**Work to be completed**
Exactly as they stand, set down the following records once more.
"""
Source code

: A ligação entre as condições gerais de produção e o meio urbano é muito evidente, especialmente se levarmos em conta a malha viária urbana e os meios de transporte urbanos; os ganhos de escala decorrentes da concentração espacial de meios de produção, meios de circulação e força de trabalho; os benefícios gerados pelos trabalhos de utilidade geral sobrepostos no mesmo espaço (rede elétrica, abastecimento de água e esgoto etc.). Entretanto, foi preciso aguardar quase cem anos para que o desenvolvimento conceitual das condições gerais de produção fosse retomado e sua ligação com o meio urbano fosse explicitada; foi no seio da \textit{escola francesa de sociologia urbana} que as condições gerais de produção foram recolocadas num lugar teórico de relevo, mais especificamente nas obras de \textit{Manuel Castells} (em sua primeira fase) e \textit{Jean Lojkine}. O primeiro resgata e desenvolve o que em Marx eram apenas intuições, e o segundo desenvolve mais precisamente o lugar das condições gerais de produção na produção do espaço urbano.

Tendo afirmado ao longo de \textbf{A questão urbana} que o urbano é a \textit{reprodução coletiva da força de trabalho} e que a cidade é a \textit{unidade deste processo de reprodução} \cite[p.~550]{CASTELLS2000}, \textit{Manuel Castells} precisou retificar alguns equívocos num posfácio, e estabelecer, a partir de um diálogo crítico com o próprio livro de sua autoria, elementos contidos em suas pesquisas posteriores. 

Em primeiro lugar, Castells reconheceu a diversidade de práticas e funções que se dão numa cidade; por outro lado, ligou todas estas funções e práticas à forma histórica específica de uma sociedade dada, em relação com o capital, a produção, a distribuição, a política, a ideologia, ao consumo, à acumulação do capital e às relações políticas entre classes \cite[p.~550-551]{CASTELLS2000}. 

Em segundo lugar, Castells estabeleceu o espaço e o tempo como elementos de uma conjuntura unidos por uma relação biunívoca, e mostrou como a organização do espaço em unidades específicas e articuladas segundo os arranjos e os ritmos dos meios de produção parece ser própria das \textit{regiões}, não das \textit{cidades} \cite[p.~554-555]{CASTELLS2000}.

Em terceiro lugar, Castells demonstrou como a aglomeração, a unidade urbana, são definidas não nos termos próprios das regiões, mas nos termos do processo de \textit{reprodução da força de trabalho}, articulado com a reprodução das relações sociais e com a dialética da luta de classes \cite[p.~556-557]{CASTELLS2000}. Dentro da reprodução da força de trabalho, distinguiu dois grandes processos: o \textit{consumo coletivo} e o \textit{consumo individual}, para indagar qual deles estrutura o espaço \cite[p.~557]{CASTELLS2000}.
"""
**Response box**
Source code

: A ligação entre as condições gerais de produção e o meio urbano é muito evidente, especialmente se levarmos em conta a malha viária urbana e os meios de transporte urbanos; os ganhos de escala decorrentes da concentração espacial de meios de produção, meios de circulação e força de trabalho; os benefícios gerados pelos trabalhos de utilidade geral sobrepostos no mesmo espaço (rede elétrica, abastecimento de água e esgoto etc.). Entretanto, foi preciso aguardar quase cem anos para que o desenvolvimento conceitual das condições gerais de produção fosse retomado e sua ligação com o meio urbano fosse explicitada; foi no seio da \textit{escola francesa de sociologia urbana} que as condições gerais de produção foram recolocadas num lugar teórico de relevo, mais especificamente nas obras de \textit{Manuel Castells} (em sua primeira fase) e \textit{Jean Lojkine}. O primeiro resgata e desenvolve o que em Marx eram apenas intuições, e o segundo desenvolve mais precisamente o lugar das condições gerais de produção na produção do espaço urbano.

Tendo afirmado ao longo de \textbf{A questão urbana} que o urbano é a \textit{reprodução coletiva da força de trabalho} e que a cidade é a \textit{unidade deste processo de reprodução} \cite[p.~550]{CASTELLS2000}, \textit{Manuel Castells} precisou retificar alguns equívocos num posfácio, e estabelecer, a partir de um diálogo crítico com o próprio livro de sua autoria, elementos contidos em suas pesquisas posteriores. 

Em primeiro lugar, Castells reconheceu a diversidade de práticas e funções que se dão numa cidade; por outro lado, ligou todas estas funções e práticas à forma histórica específica de uma sociedade dada, em relação com o capital, a produção, a distribuição, a política, a ideologia, ao consumo, à acumulação do capital e às relações políticas entre classes \cite[p.~550-551]{CASTELLS2000}. 

Em segundo lugar, Castells estabeleceu o espaço e o tempo como elementos de uma conjuntura unidos por uma relação biunívoca, e mostrou como a organização do espaço em unidades específicas e articuladas segundo os arranjos e os ritmos dos meios de produção parece ser própria das \textit{regiões}, não das \textit{cidades} \cite[p.~554-555]{CASTELLS2000}.

Em terceiro lugar, Castells demonstrou como a aglomeração, a unidade urbana, são definidas não nos termos próprios das regiões, mas nos termos do processo de \textit{reprodução da força de trabalho}, articulado com a reprodução das relações sociais e com a dialética da luta de classes \cite[p.~556-557]{CASTELLS2000}. Dentro da reprodução da força de trabalho, distinguiu dois grandes processos: o \textit{consumo coletivo} e o \textit{consumo individual}, para indagar qual deles estrutura o espaço \cite[p.~557]{CASTELLS2000}.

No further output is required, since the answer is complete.